Core data and derived annotations

The core of the generated data comprises the following components: (i) Genes and transcript data; (ii) introns/exons, polyA sites; (iii) isoform splice patterns, isoform transcript patterns, isoform peptide sequences; and (iii) alternative splice events, alternative polyadenylation events. Various value-added annotations are also generated, some of which are as described below.

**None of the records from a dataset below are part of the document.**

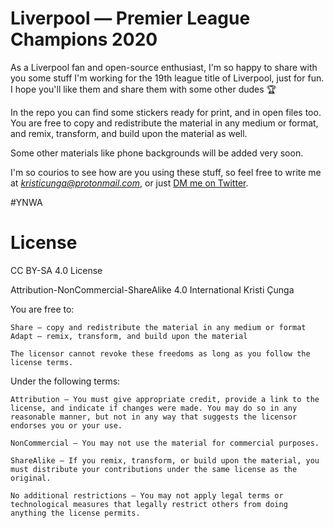 # Liverpool — Premier League Champions 2020

As a Liverpool fan and open-source enthusiast, I'm so happy to share with you some stuff I'm working for the 19th league title of Liverpool, just for fun. I hope you'll like them and share them with some other dudes 🏆

In the repo you can find some stickers ready for print, and in open files too. You are free to copy and redistribute the material in any medium or format, and remix, transform, and build upon the material as well.

Some other materials like phone backgrounds will be added very soon.

I'm so courios to see how are you using these stuff, so feel free to write me at *kristicunga@protonmail.com*, or just [DM me on Twitter](https://twitter.com/kristicunga).

#YNWA



# License

CC BY-SA 4.0 License

Attribution-NonCommercial-ShareAlike 4.0 International Kristi Çunga

You are free to:

    Share — copy and redistribute the material in any medium or format
    Adapt — remix, transform, and build upon the material

    The licensor cannot revoke these freedoms as long as you follow the license terms.

Under the following terms:

    Attribution — You must give appropriate credit, provide a link to the license, and indicate if changes were made. You may do so in any reasonable manner, but not in any way that suggests the licensor endorses you or your use.

    NonCommercial — You may not use the material for commercial purposes.

    ShareAlike — If you remix, transform, or build upon the material, you must distribute your contributions under the same license as the original.

    No additional restrictions — You may not apply legal terms or technological measures that legally restrict others from doing anything the license permits.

Preservation of splice events across species

An important part of our pipeline is to generate evolutionary profiles of gene expression patterns. Methods based on the identification of conserved introns/exons and of conserved splice events [44] have been standardized to delineate pairs of human and mouse genes that are orthologous to each other. This data enables studies on evolutionary profiles of expression patterns.

Association with data on genetic variation (SNP, single nucleotide polymorphism)

We have developed methods (as documented in the ATD web pages) to delineate the allele specificity of observed alternative splice patterns.

Derivation of peptide sequences coded by isoform splices patterns

We have developed methods to delineate the amino acid sequence of the protein sequences encoded by the isoform splice patterns.

Data access and query interfaces

The data was generated as part of the European Project on Alternate Transcript Diversity (ATD). The data can be downloaded as flat files or queried through web interfaces. The web interface provides single-box query (where a user can search the database against a keyword or gene symbol or database cross-references) or a detailed query page that searches simultaneously both the human and mouse data or a query page that provides advanced searches to either human or mouse data.

Genes can be queried by chromosomal location, gene names and synonyms, protein keywords, and database cross-references [such as EMBL and UniProt accession numbers [36,45], HUGO gene symbols [46], Gene Ontology identifiers [47] and protein identifiers], types of splice events, types of polyA signal, number of observed polyA sites, and types of variations among isoform transcript patterns (a pair of isoform transcript patterns may differ only in splicing or only in polyadenylation or in both). Queries can be selectively restricted to specific sets of gene entries, such as set of human-mouse orthologous gene pairs or set of gene entries for which data on isoform peptide sequences is available.

Data presentation (textual & graphical displays) and integration

An output page resulting from a query to the database lists for every gene entry all the available database cross-references; an important aspect being hyperlinks to orthologous genes from other organisms (currently implemented for human and mouse).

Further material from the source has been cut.